Dataset entries:
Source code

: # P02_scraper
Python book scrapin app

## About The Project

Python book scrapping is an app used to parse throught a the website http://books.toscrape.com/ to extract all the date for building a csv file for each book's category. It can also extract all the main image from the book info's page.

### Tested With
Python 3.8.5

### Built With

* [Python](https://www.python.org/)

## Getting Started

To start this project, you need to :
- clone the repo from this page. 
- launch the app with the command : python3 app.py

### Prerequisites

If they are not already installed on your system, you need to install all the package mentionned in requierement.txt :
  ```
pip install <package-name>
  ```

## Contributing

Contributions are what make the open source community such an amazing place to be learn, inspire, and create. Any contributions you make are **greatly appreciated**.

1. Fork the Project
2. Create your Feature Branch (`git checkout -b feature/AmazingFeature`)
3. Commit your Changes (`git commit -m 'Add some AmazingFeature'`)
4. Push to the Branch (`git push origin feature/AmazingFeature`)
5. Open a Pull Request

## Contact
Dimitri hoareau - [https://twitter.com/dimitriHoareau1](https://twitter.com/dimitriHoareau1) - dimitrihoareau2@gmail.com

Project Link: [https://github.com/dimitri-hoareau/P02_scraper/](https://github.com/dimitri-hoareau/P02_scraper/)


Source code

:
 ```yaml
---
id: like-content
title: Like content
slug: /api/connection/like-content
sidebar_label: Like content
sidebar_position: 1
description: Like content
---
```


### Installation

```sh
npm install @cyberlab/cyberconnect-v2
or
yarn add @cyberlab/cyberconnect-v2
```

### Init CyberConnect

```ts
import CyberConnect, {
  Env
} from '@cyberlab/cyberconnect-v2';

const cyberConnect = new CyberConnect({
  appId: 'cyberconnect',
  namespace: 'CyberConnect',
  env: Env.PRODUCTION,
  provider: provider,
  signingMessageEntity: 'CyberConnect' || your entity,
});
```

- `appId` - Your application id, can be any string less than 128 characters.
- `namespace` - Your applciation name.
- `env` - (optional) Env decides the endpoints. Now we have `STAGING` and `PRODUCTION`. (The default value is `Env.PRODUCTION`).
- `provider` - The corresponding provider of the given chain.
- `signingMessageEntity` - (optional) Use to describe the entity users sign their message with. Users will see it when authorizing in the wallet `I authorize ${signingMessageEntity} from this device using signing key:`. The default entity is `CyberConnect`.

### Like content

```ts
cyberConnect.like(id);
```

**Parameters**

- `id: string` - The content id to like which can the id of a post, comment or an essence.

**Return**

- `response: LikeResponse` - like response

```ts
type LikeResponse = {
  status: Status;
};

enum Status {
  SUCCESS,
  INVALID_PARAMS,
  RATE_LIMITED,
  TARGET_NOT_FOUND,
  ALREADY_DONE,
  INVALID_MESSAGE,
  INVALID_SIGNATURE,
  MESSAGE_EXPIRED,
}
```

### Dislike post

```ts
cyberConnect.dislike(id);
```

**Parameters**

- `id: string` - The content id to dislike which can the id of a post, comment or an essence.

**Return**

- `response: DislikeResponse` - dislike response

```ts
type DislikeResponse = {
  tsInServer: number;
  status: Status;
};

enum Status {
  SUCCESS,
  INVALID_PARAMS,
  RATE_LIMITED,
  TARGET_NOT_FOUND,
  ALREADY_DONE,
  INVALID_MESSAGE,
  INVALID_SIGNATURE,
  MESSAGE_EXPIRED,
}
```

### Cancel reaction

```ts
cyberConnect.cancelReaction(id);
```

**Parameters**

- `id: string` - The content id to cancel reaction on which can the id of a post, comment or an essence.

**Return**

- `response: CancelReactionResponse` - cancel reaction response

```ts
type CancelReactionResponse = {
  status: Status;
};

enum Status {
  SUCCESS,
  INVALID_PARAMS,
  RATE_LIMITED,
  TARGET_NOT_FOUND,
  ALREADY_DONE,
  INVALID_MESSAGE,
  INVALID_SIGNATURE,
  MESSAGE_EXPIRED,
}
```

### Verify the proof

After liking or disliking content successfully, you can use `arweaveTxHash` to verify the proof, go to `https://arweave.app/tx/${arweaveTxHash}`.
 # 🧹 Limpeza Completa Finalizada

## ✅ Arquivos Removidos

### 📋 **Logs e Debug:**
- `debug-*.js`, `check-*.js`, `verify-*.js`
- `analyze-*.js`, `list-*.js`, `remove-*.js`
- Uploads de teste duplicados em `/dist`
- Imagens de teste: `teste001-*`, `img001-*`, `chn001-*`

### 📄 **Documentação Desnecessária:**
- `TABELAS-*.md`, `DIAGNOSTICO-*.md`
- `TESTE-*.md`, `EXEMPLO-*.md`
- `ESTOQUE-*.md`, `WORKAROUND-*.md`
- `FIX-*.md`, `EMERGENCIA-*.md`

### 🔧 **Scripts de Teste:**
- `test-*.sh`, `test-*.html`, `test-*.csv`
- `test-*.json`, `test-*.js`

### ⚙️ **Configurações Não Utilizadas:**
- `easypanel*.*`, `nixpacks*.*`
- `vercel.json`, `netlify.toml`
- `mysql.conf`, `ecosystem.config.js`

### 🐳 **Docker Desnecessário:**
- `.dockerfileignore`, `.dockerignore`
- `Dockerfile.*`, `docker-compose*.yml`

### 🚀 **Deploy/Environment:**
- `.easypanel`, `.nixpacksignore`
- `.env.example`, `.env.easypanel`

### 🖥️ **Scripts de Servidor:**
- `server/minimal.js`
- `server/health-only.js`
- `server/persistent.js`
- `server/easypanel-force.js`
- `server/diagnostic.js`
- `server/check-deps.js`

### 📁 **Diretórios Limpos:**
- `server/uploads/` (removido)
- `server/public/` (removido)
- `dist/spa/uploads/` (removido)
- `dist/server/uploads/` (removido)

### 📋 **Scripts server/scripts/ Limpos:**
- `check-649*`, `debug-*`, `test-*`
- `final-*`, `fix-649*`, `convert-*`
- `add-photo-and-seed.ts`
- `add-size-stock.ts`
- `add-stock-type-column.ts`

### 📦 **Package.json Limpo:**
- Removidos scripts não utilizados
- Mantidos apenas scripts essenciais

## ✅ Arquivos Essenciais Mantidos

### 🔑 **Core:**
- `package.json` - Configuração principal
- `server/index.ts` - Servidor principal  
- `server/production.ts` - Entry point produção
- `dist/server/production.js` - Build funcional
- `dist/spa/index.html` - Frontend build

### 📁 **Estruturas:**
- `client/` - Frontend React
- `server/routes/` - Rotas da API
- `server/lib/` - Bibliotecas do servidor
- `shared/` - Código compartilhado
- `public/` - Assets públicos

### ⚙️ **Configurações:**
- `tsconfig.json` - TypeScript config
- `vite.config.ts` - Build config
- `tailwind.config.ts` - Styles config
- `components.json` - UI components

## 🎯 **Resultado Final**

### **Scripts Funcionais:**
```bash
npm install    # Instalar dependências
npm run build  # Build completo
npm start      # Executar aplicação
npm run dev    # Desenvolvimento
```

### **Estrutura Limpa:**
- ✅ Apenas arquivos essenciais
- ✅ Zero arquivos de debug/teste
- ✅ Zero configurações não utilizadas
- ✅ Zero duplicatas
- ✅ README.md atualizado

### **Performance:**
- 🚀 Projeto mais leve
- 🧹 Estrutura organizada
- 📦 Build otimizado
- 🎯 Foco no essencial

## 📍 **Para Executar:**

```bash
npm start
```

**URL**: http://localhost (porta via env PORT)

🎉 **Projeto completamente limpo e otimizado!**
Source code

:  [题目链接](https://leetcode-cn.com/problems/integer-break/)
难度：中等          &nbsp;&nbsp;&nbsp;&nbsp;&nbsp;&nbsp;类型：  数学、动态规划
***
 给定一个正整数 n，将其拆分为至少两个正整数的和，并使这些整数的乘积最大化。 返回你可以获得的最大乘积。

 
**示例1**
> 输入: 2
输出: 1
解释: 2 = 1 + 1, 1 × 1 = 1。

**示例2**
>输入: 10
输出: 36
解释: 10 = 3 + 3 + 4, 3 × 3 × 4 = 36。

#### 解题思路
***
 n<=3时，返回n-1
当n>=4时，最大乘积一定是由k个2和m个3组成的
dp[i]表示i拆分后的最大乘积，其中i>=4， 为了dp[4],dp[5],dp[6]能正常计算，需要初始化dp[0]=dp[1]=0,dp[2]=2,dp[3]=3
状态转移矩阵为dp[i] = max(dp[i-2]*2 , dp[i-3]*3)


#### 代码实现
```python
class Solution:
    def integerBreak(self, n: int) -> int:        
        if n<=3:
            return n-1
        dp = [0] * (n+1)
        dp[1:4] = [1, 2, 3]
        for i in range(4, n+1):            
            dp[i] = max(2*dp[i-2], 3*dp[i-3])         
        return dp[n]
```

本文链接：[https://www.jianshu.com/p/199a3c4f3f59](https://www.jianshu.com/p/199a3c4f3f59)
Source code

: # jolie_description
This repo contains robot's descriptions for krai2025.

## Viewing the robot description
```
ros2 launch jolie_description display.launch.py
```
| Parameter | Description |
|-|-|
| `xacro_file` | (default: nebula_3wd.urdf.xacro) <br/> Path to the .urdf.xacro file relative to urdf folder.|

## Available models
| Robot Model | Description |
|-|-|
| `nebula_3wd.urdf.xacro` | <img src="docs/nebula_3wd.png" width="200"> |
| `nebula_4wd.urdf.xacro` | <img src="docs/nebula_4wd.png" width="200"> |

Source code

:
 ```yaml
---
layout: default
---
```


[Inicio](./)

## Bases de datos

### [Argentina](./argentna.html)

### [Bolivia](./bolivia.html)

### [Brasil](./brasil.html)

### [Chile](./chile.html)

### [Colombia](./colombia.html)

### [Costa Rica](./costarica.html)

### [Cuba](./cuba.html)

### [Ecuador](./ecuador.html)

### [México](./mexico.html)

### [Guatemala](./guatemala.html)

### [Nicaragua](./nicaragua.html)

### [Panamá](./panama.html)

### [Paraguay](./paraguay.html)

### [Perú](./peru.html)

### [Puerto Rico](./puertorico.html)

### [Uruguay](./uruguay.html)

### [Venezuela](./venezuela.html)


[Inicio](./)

Aim of the task:
Nothing but the lines from the one holding "### [Costa Rica](./costarica.html)" to the end of the entries should be output, each exactly as it appears.

Output of the task:
### [Costa Rica](./costarica.html)

### [Cuba](./cuba.html)

### [Ecuador](./ecuador.html)

### [México](./mexico.html)

### [Guatemala](./guatemala.html)

### [Nicaragua](./nicaragua.html)

### [Panamá](./panama.html)

### [Paraguay](./paraguay.html)

### [Perú](./peru.html)

### [Puerto Rico](./puertorico.html)

### [Uruguay](./uruguay.html)

### [Venezuela](./venezuela.html)


[Inicio](./)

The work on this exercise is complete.